======== SOURCE DATA

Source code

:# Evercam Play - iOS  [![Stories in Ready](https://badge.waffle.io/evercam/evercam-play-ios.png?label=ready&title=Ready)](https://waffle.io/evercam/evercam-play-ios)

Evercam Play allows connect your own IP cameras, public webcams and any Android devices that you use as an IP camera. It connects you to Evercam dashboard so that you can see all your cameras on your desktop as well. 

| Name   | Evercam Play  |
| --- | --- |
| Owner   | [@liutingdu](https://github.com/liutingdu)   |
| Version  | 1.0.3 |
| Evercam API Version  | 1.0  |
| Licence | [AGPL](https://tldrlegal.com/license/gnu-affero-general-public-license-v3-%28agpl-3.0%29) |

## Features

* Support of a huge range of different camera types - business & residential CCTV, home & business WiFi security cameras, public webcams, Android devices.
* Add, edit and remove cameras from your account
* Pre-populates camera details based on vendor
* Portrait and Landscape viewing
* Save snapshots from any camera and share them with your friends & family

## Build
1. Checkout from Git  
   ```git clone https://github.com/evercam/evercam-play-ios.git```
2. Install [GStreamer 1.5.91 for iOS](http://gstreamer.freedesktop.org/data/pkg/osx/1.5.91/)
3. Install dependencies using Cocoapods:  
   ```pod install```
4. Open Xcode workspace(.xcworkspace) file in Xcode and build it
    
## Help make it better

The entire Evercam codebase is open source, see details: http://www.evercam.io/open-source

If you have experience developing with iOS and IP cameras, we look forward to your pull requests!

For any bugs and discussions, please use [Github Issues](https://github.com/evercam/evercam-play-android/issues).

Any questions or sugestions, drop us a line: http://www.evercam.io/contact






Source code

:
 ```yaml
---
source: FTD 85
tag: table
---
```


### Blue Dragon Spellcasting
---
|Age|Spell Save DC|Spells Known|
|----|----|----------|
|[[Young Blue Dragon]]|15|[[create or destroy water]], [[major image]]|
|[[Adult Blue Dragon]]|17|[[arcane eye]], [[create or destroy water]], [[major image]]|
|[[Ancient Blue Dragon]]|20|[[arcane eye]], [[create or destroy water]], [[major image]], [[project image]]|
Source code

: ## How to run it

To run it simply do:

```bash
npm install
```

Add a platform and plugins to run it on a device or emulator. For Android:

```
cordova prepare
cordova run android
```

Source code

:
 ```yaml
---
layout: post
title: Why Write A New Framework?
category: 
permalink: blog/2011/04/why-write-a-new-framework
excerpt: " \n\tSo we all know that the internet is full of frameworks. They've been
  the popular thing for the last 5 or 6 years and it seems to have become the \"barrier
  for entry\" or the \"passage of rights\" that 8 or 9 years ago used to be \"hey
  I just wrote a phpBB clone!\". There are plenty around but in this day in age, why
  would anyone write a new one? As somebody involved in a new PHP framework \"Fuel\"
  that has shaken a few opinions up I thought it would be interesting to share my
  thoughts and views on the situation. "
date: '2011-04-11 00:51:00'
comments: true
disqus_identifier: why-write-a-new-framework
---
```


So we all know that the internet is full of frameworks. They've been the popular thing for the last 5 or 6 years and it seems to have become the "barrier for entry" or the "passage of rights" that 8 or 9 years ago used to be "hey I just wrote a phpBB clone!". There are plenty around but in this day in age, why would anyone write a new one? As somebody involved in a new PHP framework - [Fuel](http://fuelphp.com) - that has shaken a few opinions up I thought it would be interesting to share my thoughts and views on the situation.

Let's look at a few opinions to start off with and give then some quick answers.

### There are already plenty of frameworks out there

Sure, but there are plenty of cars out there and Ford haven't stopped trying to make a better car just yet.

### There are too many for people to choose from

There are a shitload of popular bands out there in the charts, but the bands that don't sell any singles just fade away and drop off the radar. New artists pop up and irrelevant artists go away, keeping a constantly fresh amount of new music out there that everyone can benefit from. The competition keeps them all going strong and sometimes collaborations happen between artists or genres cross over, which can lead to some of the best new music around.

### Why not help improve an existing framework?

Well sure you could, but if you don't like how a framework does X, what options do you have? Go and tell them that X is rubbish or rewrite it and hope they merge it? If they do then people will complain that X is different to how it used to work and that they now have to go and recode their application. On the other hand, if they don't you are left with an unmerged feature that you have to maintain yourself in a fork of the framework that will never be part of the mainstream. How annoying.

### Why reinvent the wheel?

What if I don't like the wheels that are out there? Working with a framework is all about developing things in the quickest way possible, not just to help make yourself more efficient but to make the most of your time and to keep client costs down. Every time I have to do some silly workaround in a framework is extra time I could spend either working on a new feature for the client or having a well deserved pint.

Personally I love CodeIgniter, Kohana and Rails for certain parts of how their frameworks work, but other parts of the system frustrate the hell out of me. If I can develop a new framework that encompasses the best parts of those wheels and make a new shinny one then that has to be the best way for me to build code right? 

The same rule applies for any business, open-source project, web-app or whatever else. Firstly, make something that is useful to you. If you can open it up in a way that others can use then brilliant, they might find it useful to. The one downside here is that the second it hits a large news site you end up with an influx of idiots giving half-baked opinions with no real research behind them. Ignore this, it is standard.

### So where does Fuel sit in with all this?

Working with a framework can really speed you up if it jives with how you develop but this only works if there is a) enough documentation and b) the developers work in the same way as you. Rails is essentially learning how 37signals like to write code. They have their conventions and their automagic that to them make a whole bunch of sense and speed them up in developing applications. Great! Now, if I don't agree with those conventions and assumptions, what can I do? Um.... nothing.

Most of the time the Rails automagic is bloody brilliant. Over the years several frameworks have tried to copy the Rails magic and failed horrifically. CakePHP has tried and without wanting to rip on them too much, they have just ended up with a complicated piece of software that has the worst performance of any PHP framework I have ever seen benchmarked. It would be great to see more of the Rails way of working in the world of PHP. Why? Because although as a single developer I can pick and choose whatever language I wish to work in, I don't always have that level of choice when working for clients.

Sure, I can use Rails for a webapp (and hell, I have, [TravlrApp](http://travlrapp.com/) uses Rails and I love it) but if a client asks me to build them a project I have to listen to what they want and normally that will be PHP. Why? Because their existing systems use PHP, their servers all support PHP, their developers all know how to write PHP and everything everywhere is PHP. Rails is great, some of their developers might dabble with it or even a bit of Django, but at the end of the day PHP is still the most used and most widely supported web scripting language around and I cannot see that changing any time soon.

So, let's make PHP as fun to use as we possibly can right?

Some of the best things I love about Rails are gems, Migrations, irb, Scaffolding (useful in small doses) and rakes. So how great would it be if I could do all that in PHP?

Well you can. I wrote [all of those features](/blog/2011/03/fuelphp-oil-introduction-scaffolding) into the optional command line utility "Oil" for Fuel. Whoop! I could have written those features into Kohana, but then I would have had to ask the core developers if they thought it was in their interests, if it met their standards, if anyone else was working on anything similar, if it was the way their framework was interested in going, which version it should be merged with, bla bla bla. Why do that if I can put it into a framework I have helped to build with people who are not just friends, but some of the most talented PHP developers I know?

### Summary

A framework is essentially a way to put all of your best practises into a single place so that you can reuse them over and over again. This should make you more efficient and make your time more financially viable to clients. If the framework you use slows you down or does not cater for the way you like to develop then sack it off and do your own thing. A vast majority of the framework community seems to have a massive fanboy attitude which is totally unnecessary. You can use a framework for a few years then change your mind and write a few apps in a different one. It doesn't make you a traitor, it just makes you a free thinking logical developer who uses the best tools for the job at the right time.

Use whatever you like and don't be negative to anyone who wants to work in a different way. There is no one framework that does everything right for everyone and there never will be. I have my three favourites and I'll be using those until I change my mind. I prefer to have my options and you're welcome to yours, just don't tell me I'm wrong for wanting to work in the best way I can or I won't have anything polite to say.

================

◆ **TASK OBJECTIVE**: Gather every line from the listing above in which "about" appears, and copy those lines.

◆ **ANSWER TO THE PROBLEM**:
What if I don't like the wheels that are out there? Working with a framework is all about developing things in the quickest way possible, not just to help make yourself more efficient but to make the most of your time and to keep client costs down. Every time I have to do some silly workaround in a framework is extra time I could spend either working on a new feature for the client or having a well deserved pint.
Some of the best things I love about Rails are gems, Migrations, irb, Scaffolding (useful in small doses) and rakes. So how great would it be if I could do all that in PHP?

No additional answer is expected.